## Zero to R in 30 minutes

What is R?

R is a free (open source) programming language that can beused for statistical computations and data visualization. It is cross-platformcompatible which means that it can be used on Windows, MacOS, Linux, etc.

Why is it used?

In simple words, R can help you to tinker with data and figure some useful inferences out of that dataset, which can further be used for making useful decisions.

Data Manipulation: To shape the dataset into the required format.

Data Analysis: Over 4000 packages are available for implementation of statistical analysis like hypothesis testing, model fitting, clustering techniques, and machine learning.

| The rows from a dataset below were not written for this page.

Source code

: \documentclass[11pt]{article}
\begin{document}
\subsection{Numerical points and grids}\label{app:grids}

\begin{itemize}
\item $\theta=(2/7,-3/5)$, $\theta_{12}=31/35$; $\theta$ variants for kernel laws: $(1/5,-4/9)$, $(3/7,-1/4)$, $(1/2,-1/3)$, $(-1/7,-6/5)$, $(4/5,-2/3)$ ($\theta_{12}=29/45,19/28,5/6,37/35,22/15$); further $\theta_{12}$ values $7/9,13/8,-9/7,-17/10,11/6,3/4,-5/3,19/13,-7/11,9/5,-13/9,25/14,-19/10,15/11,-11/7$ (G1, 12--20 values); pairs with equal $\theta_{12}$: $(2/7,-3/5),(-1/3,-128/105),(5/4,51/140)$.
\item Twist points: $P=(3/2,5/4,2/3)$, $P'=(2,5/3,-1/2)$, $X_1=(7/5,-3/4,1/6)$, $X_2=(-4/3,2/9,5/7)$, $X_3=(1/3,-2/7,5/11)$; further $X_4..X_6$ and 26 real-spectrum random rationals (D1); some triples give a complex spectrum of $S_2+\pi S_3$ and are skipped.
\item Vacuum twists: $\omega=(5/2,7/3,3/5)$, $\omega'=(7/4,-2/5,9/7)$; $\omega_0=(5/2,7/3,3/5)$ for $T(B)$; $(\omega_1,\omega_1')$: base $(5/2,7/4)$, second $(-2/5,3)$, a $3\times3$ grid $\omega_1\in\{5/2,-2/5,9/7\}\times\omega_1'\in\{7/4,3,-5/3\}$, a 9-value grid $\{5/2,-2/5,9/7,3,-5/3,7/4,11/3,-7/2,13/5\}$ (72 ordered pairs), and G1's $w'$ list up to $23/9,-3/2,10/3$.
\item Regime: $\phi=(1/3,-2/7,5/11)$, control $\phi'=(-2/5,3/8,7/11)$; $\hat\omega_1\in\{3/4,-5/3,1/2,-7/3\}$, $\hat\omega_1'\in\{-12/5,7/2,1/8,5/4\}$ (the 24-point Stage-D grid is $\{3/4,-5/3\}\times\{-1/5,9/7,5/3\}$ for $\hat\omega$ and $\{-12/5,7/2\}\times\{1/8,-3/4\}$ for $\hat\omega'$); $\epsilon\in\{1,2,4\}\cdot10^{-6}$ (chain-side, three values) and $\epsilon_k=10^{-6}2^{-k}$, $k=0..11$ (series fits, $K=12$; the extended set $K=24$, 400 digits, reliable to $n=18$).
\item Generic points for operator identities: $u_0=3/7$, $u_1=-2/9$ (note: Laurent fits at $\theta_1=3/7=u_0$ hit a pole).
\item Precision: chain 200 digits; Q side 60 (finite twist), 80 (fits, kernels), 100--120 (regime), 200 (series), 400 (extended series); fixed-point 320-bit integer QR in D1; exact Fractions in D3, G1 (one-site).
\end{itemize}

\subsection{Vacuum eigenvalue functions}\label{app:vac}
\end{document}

Data Visualisation: Animated and interactive graphs can be created using R.

How to use R?

It will look like this:

A more recommended version for starters would be an IDE (Integrated Development Environment) like RStudio, which may be downloaded from RStudio.

To understand what an IDE is, think of MS Word and Notepad. Both perform the same task of writing, but the former offers an easy interface coupled with several useful tools.

What statistical operations can it perform?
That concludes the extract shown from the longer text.